Inside The Great British Recording Studios
Meet the Beatles—And Their Studio And then there’s the role of the studios themselves. Massey’s 357-page lavishly-illustrated book progresses in more or less order of their historical importance, beginning with, not surprisingly, the British studio, EMI’s Abbey Road, the home of the Beatles throughout their run, to the point where they named their last album as a group after its address. (As Geoff Emerick, their engineer at EMI once noted regarding the iconic photo of the Beatles atop their last album, “For people who don't know the geography, they're actually walking away from the EMI Studios -- or Abbey Road [studios], as everybody knows it now…When I saw that photo, I did think to myself, ‘They're sending a message.’”)

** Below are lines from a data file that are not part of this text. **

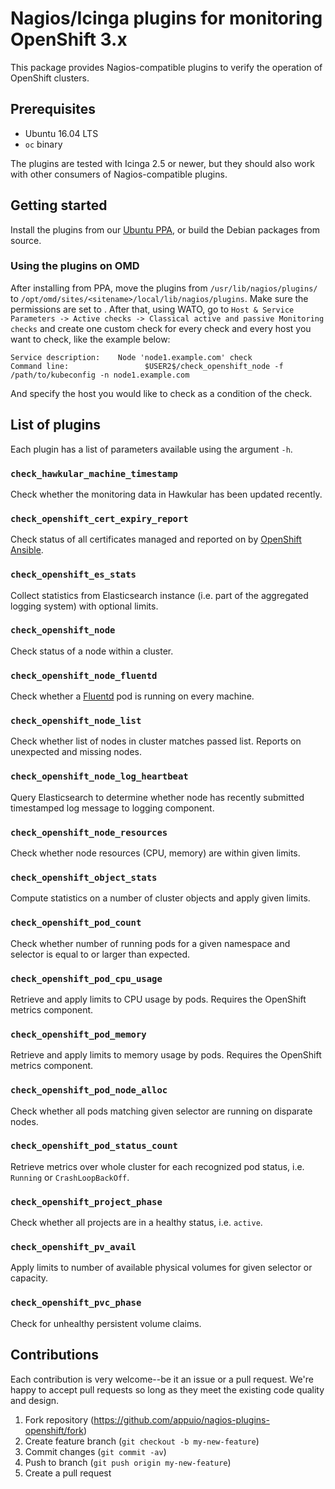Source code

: # Nagios/Icinga plugins for monitoring OpenShift 3.x

This package provides Nagios-compatible plugins to verify the operation of
OpenShift clusters.


## Prerequisites

* Ubuntu 16.04 LTS
* `oc` binary

The plugins are tested with Icinga 2.5 or newer, but they should also work with
other consumers of Nagios-compatible plugins.


## Getting started

Install the plugins from our [Ubuntu
PPA](https://launchpad.net/~vshn/+archive/ubuntu/icinga), or build the Debian
packages from source.

### Using the plugins on OMD

After installing from PPA, move the plugins from `/usr/lib/nagios/plugins/` to `/opt/omd/sites/<sitename>/local/lib/nagios/plugins`. Make sure the permissions are set to <sitename>. After that, using WATO, go to `Host & Service Parameters -> Active checks -> Classical active and passive Monitoring checks` and create one custom check for every check and every host you want to check, like the example below:
  
  ```
Service description:    Node 'node1.example.com' check
Command line:			      $USER2$/check_openshift_node -f /path/to/kubeconfig -n node1.example.com
  ```

And specify the host you would like to check as a condition of the check.

## List of plugins

Each plugin has a list of parameters available using the argument `-h`.

### `check_hawkular_machine_timestamp`

Check whether the monitoring data in Hawkular has been updated recently.


### `check_openshift_cert_expiry_report`

Check status of all certificates managed and reported on by [OpenShift
Ansible](https://github.com/openshift/openshift-ansible/).


### `check_openshift_es_stats`

Collect statistics from Elasticsearch instance (i.e. part of the aggregated
logging system) with optional limits.


### `check_openshift_node`

Check status of a node within a cluster.


### `check_openshift_node_fluentd`

Check whether a [Fluentd](https://www.fluentd.org/) pod is running on every
machine.


### `check_openshift_node_list`

Check whether list of nodes in cluster matches passed list. Reports on
unexpected and missing nodes.


### `check_openshift_node_log_heartbeat`

Query Elasticsearch to determine whether node has recently submitted
timestamped log message to logging component.


### `check_openshift_node_resources`

Check whether node resources (CPU, memory) are within given limits.


### `check_openshift_object_stats`

Compute statistics on a number of cluster objects and apply given limits.


### `check_openshift_pod_count`

Check whether number of running pods for a given namespace and selector is
equal to or larger than expected.


### `check_openshift_pod_cpu_usage`

Retrieve and apply limits to CPU usage by pods. Requires the OpenShift metrics
component.


### `check_openshift_pod_memory`

Retrieve and apply limits to memory usage by pods. Requires the OpenShift
metrics component.


### `check_openshift_pod_node_alloc`

Check whether all pods matching given selector are running on disparate nodes.


### `check_openshift_pod_status_count`

Retrieve metrics over whole cluster for each recognized pod status, i.e.
`Running` or `CrashLoopBackOff`.


### `check_openshift_project_phase`

Check whether all projects are in a healthy status, i.e. `active`.


### `check_openshift_pv_avail`

Apply limits to number of available physical volumes for given selector or
capacity.


### `check_openshift_pvc_phase`

Check for unhealthy persistent volume claims.


## Contributions

Each contribution is very welcome--be it an issue or a pull request. We're
happy to accept pull requests so long as they meet the existing code quality
and design.

1. Fork repository (https://github.com/appuio/nagios-plugins-openshift/fork)
2. Create feature branch (`git checkout -b my-new-feature`)
3. Commit changes (`git commit -av`)
4. Push to branch (`git push origin my-new-feature`)
5. Create a pull request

During the many hours they inhabited the studio during the 1960s though, the Beatles found a facility with beautiful acoustics, and well-stocked with those aforementioned expensive high-quality tube-based German condenser microphones, but with some limitations: Because EMI management dictated that the eight track recorder they had purchased in 1968 be thoroughly vetted by their maintenance department before its use, Abbey Road was slow to update from four track to eight track recorders, despite their growing popularity in America, and the recording process’s insatiable need for more and more tracks. Because of the demand for additional tracks during complex productions such as the Beatles’ Sgt. Pepper album in 1967, resourceful Abbey Road engineers such as Emerick and Ken Townsend were forced to innovate; ganging two and occasionally three four track machines together to produce the intricate sound paintings on genre-redefining songs such as “A Day in the Life.”